# An Introduction to Web Scraping

How you can use python to extract or scrape simple text elements such as images, text, and tables from a web page.

## Making a request

In the context of the web, a `request` is the act of connecting to some web address and performing an action. There are many possible types of requests. The most common, and the one we will be using in this lecture, is the `GET` request which you are likely quite familiar with already. A `GET` request is simply the act of downloading the content of the web address you are connected to: it's what you do everytime you browse the web!

In python, we can use the [`requests`](http://docs.python-requests.org/en/latest/user/quickstart/) package to crawl (load) webpages and download (scrape) their contents.

In [None]:
import requests

In [None]:
response = requests.get("http://httpbin.org/html")

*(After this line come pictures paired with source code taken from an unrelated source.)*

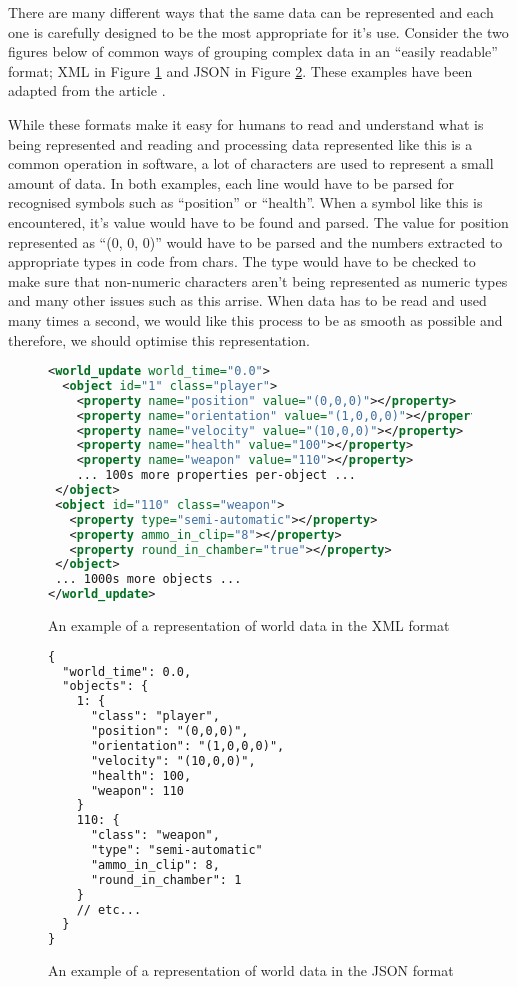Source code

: There are many different ways that the same data can be represented and each one is carefully designed to be the most appropriate for it's use. Consider the two figures below of common ways of grouping complex data in an ``easily readable'' format; XML in Figure \ref{fig:xml-example} and JSON in Figure \ref{fig:json-example}. These examples have been adapted from the article .

While these formats make it easy for humans to read and understand what is being represented and reading and processing data represented like this is a common operation in software, a lot of characters are used to represent a small amount of data. In both examples, each line would have to be parsed for recognised symbols such as ``position'' or ``health''. When a symbol like this is encountered, it's value would have to be found and parsed. The value for position represented as ``(0, 0, 0)'' would have to be parsed and the numbers extracted to appropriate types in code from chars. The type would have to be checked to make sure that non-numeric characters aren't being represented as numeric types and many other issues such as this arrise. When data has to be read and used many times a second, we would like this process to be as smooth as possible and therefore, we should optimise this representation.

\newpage
\begin{figure}[!ht]
\begin{lstlisting}[language=xml]
<world_update world_time="0.0">
  <object id="1" class="player">
    <property name="position" value="(0,0,0)"></property>
    <property name="orientation" value="(1,0,0,0)"></property>
    <property name="velocity" value="(10,0,0)"></property>
    <property name="health" value="100"></property>
    <property name="weapon" value="110"></property>
    ... 100s more properties per-object ...
 </object>
 <object id="110" class="weapon">
   <property type="semi-automatic"></property>
   <property ammo_in_clip="8"></property>
   <property round_in_chamber="true"></property>
 </object>
 ... 1000s more objects ...
</world_update>
\end{lstlisting}

\caption{An example of a representation of world data in the XML format}
\label{fig:xml-example}
\end{figure}

\begin{figure}[!ht]
\begin{lstlisting}[language=xml]
{
  "world_time": 0.0,
  "objects": {
    1: {
      "class": "player",
      "position": "(0,0,0)",
      "orientation": "(1,0,0,0)",
      "velocity": "(10,0,0)",
      "health": 100,
      "weapon": 110
    }
    110: {
      "class": "weapon",
      "type": "semi-automatic"
      "ammo_in_clip": 8,
      "round_in_chamber": 1
    }
    // etc...
  }
}
\end{lstlisting}

\caption{An example of a representation of world data in the JSON format}
\label{fig:json-example}
\end{figure}
\newpage

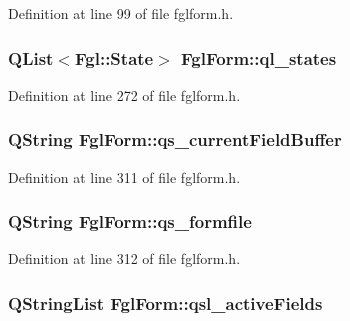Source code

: Definition at line 99 of file fglform.h.

\hypertarget{classFglForm_a18774054d5c9773a7075b5933b0bbc9a}{
\subsubsection[{ql\_\-states}]{\setlength{\rightskip}{0pt plus 5cm}QList$<${\bf Fgl::State}$>$ {\bf FglForm::ql\_\-states}}}
\label{classFglForm_a18774054d5c9773a7075b5933b0bbc9a}


Definition at line 272 of file fglform.h.

\hypertarget{classFglForm_a04725912842355fc88fa7412e435f4a9}{
\subsubsection[{qs\_\-currentFieldBuffer}]{\setlength{\rightskip}{0pt plus 5cm}QString {\bf FglForm::qs\_\-currentFieldBuffer}}}
\label{classFglForm_a04725912842355fc88fa7412e435f4a9}


Definition at line 311 of file fglform.h.

\hypertarget{classFglForm_a1bca5dcb62f50a5939c295b7c0d662d2}{
\subsubsection[{qs\_\-formfile}]{\setlength{\rightskip}{0pt plus 5cm}QString {\bf FglForm::qs\_\-formfile}}}
\label{classFglForm_a1bca5dcb62f50a5939c295b7c0d662d2}


Definition at line 312 of file fglform.h.

\hypertarget{classFglForm_a127a846458930510880fd13eb07d4463}{
\subsubsection[{qsl\_\-activeFields}]{\setlength{\rightskip}{0pt plus 5cm}QStringList {\bf FglForm::qsl\_\-activeFields}}}
\label{classFglForm_a127a846458930510880fd13eb07d4463}



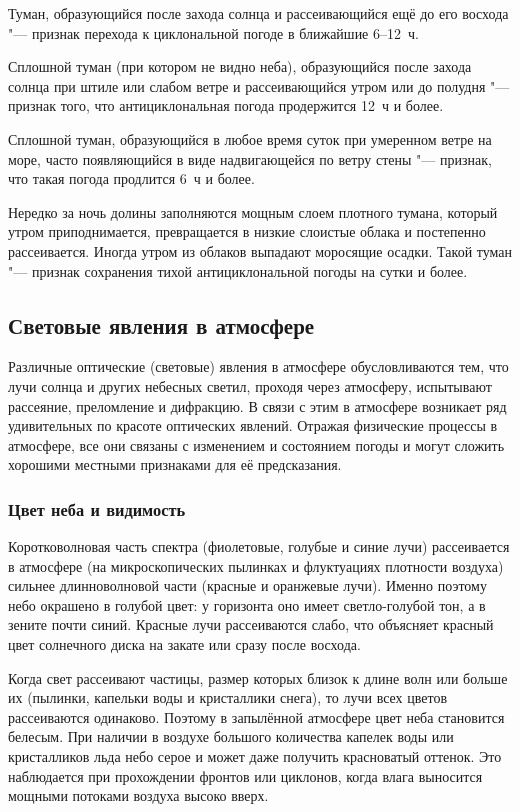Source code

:  Туман, образующийся после захода солнца и рассеивающийся ещё
до его восхода "--- признак перехода к циклональной погоде в ближайшие
6--12~ч.

 Сплошной туман (при котором не видно неба), образующийся после
захода солнца при штиле или слабом ветре и рассеивающийся утром или до
полудня "--- признак того, что антициклональная погода продержится 12~ч и
более.

 Сплошной туман, образующийся в любое время суток при умеренном
ветре на море, часто появляющийся в виде надвигающейся по ветру стены
"--- признак, что такая погода продлится 6~ч и более.

 Нередко за ночь долины заполняются мощным слоем плотного
тумана, который утром приподнимается, превращается в низкие слоистые
облака и постепенно рассеивается. Иногда утром из облаков выпадают
моросящие осадки. Такой туман "--- признак сохранения тихой
антициклональной погоды на сутки и более.

\subsection{Световые явления в атмосфере}

Различные оптические (световые) явления в атмосфере обусловливаются
тем, что лучи солнца и других небесных светил, проходя через
атмосферу, испытывают рассеяние, преломление и дифракцию. В связи с
этим в атмосфере возникает ряд удивительных по красоте оптических
явлений. Отражая физические процессы в атмосфере, все они связаны с
изменением и состоянием погоды и могут сложить хорошими местными
признаками для её предсказания.

\subsubsection{Цвет неба и видимость}

Коротковолновая часть спектра (фиолетовые, голубые и синие лучи)
рассеивается в атмосфере (на микроскопических пылинках и флуктуациях
плотности воздуха) сильнее длинноволновой части (красные и оранжевые
лучи). Именно поэтому небо окрашено в голубой цвет: у горизонта оно
имеет светло-голубой тон, а в зените почти синий. Красные лучи
рассеиваются слабо, что объясняет красный цвет солнечного диска на
закате или сразу после восхода.

Когда свет рассеивают частицы, размер которых близок к длине волн или
больше их (пылинки, капельки воды и кристаллики снега), то лучи всех
цветов рассеиваются одинаково. Поэтому в запылённой атмосфере цвет
неба становится белесым. При наличии в воздухе большого количества
капелек воды или кристалликов льда небо серое и может даже получить
красноватый оттенок. Это наблюдается при прохождении фронтов или
циклонов, когда влага выносится мощными потоками воздуха высоко вверх.

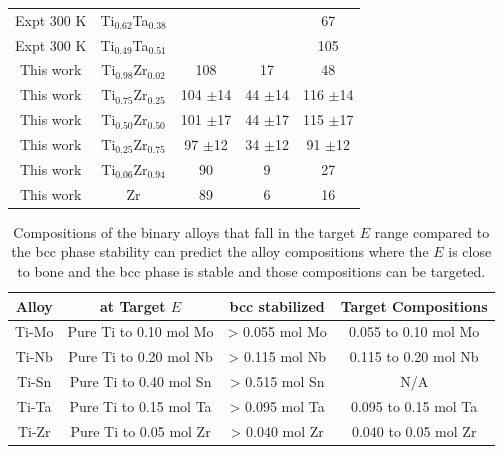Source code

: \begin{longtable}[H]{ c c c c c}
	Expt 300 K \cite{Zhou2004a} & Ti$_{0.62}$Ta$_{0.38}$ & & & 67\\
	Expt 300 K \cite{Zhou2004a} & Ti$_{0.49}$Ta$_{0.51}$ & & & 105\\
	This work & Ti$_{0.98}$Zr$_{0.02}$ & 108 & 17 & 48\\
	This work & Ti$_{0.75}$Zr$_{0.25}$ & 104 $\pm$14 & 44 $\pm$14 & 116 $\pm$14\\
	This work & Ti$_{0.50}$Zr$_{0.50}$ & 101 $\pm$17 & 44 $\pm$17 & 115 $\pm$17\\
	This work & Ti$_{0.25}$Zr$_{0.75}$ & 97 $\pm$12 & 34 $\pm$12 & 91 $\pm$12\\
	This work & Ti$_{0.06}$Zr$_{0.94}$ & 90 & 9 & 27\\
	This work & Zr & 89 & 6 & 16\\
\end{longtable}

\newpage
\begin{table}[H]
	\caption{Compositions of the binary alloys that fall in the target $E$ range compared to the bcc phase stability can predict the alloy compositions where the $E$ is close to bone and the bcc phase is stable and those compositions can be targeted.}
	\centering
	\begin{tabular}{ c c c c }
		\hline
		Alloy & at Target $E$ & bcc stabilized & Target Compositions\\
		\hline
		Ti-Mo & Pure Ti to 0.10 mol Mo & > 0.055 mol Mo & 0.055 to 0.10 mol Mo\\
		Ti-Nb & Pure Ti to 0.20 mol Nb & > 0.115 mol Nb & 0.115 to 0.20 mol Nb\\		
		Ti-Sn & Pure Ti to 0.40 mol Sn & > 0.515 mol Sn & N/A\\		
		Ti-Ta & Pure Ti to 0.15 mol Ta & > 0.095 mol Ta & 0.095 to 0.15 mol Ta\\
		Ti-Zr & Pure Ti to 0.05 mol Zr & > 0.040 mol Zr & 0.040 to 0.05 mol Zr\\		
		\hline
	\end{tabular}
	\label{Ch5-table:targetalloys}
\end{table}
\clearpage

Methods from the `requests` package return `Response` objects

In [None]:
print(response)

One of the most important properties of the response is its status code, which is printed by default but which we can also get explicitly:

In [None]:
print(response.status_code)

The status code, indicates what happened to our request.
In this case we got a **200**, which means that all went well, and we successfully connected to the web address we wanted and downloaded its contents.

In [None]:
print(response.url)

To get the web page's actual content, we access the Response.text variable, which contains the raw HTML source code of the page (more on this later) as one giant string.

In [None]:
print(response.text)

The folks at http.org have quite the sense of humour...

Unfortunately thing don't always work out this nicely

In [None]:
requests.get("http://httpbin.org/totaly-fake-webpage")

Oops.
We got a **404** code which indicates that, **although the domain exists (the part before .org)**, the particular webpage you are trying to access does not.

Here are some of the most common status codes you might encounter:
* 200, **OK**. Request was successful
* 303, **See Other**. Page redirected to another URL. Your web browser automatically fetches the new URL but web crawlers do not usually do this unless you specify it.
* 401 **Unauthorized**. The URL requires authentication (e.g. password) which was not provided or was incorrect.
* 404, **Not Found**. The URL does not exist
* 500 **Internal Server Error**. The server is having _unexpected_ problems and the web page is down.
* 503 **Service Unavailable**. The web page is down, likely for server maintenance.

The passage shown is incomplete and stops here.